Reproduce the records exactly, beginning with their first line and ending with the line that contains "STANDARD\_CONCEPT\_ID \\", and output nothing more.
• • • • • • •
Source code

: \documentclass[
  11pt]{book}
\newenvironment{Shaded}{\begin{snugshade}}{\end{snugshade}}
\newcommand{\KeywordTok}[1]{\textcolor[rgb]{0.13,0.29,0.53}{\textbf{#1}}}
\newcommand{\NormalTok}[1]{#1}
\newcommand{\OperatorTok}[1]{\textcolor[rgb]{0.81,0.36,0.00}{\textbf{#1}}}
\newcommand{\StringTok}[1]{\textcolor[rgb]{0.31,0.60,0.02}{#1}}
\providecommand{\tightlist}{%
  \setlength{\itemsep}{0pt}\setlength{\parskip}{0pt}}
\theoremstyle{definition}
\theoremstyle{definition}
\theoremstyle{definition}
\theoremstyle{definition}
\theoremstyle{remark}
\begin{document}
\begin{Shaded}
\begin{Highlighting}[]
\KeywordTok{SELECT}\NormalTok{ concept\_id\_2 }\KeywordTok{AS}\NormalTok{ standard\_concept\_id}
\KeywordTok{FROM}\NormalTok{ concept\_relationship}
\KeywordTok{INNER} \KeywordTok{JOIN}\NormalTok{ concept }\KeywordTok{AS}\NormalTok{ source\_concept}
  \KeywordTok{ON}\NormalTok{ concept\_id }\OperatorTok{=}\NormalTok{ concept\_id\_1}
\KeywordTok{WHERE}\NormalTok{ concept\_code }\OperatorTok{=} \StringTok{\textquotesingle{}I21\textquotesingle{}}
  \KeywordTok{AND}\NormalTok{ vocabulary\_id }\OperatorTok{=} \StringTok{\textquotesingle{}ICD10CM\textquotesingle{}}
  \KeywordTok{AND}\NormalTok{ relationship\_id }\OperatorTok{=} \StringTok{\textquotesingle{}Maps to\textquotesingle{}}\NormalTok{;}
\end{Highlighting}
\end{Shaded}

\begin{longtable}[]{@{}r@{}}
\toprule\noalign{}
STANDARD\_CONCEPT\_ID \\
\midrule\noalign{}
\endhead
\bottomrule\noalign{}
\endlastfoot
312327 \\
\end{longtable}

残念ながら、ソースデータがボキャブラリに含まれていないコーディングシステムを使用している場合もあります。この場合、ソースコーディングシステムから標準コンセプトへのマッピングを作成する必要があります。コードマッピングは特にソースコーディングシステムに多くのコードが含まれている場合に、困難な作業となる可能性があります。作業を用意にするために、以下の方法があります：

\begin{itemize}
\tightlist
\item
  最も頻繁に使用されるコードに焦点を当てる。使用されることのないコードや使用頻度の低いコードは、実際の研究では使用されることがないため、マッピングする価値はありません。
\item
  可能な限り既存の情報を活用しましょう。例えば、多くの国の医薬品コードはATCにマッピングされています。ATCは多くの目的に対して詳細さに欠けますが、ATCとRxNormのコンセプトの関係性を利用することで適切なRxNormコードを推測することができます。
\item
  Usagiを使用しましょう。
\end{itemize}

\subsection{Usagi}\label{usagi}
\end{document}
• • • • • • •
- Final answer
Source code

: \documentclass[
  11pt]{book}
\newenvironment{Shaded}{\begin{snugshade}}{\end{snugshade}}
\newcommand{\KeywordTok}[1]{\textcolor[rgb]{0.13,0.29,0.53}{\textbf{#1}}}
\newcommand{\NormalTok}[1]{#1}
\newcommand{\OperatorTok}[1]{\textcolor[rgb]{0.81,0.36,0.00}{\textbf{#1}}}
\newcommand{\StringTok}[1]{\textcolor[rgb]{0.31,0.60,0.02}{#1}}
\providecommand{\tightlist}{%
  \setlength{\itemsep}{0pt}\setlength{\parskip}{0pt}}
\theoremstyle{definition}
\theoremstyle{definition}
\theoremstyle{definition}
\theoremstyle{definition}
\theoremstyle{remark}
\begin{document}
\begin{Shaded}
\begin{Highlighting}[]
\KeywordTok{SELECT}\NormalTok{ concept\_id\_2 }\KeywordTok{AS}\NormalTok{ standard\_concept\_id}
\KeywordTok{FROM}\NormalTok{ concept\_relationship}
\KeywordTok{INNER} \KeywordTok{JOIN}\NormalTok{ concept }\KeywordTok{AS}\NormalTok{ source\_concept}
  \KeywordTok{ON}\NormalTok{ concept\_id }\OperatorTok{=}\NormalTok{ concept\_id\_1}
\KeywordTok{WHERE}\NormalTok{ concept\_code }\OperatorTok{=} \StringTok{\textquotesingle{}I21\textquotesingle{}}
  \KeywordTok{AND}\NormalTok{ vocabulary\_id }\OperatorTok{=} \StringTok{\textquotesingle{}ICD10CM\textquotesingle{}}
  \KeywordTok{AND}\NormalTok{ relationship\_id }\OperatorTok{=} \StringTok{\textquotesingle{}Maps to\textquotesingle{}}\NormalTok{;}
\end{Highlighting}
\end{Shaded}

\begin{longtable}[]{@{}r@{}}
\toprule\noalign{}
STANDARD\_CONCEPT\_ID \\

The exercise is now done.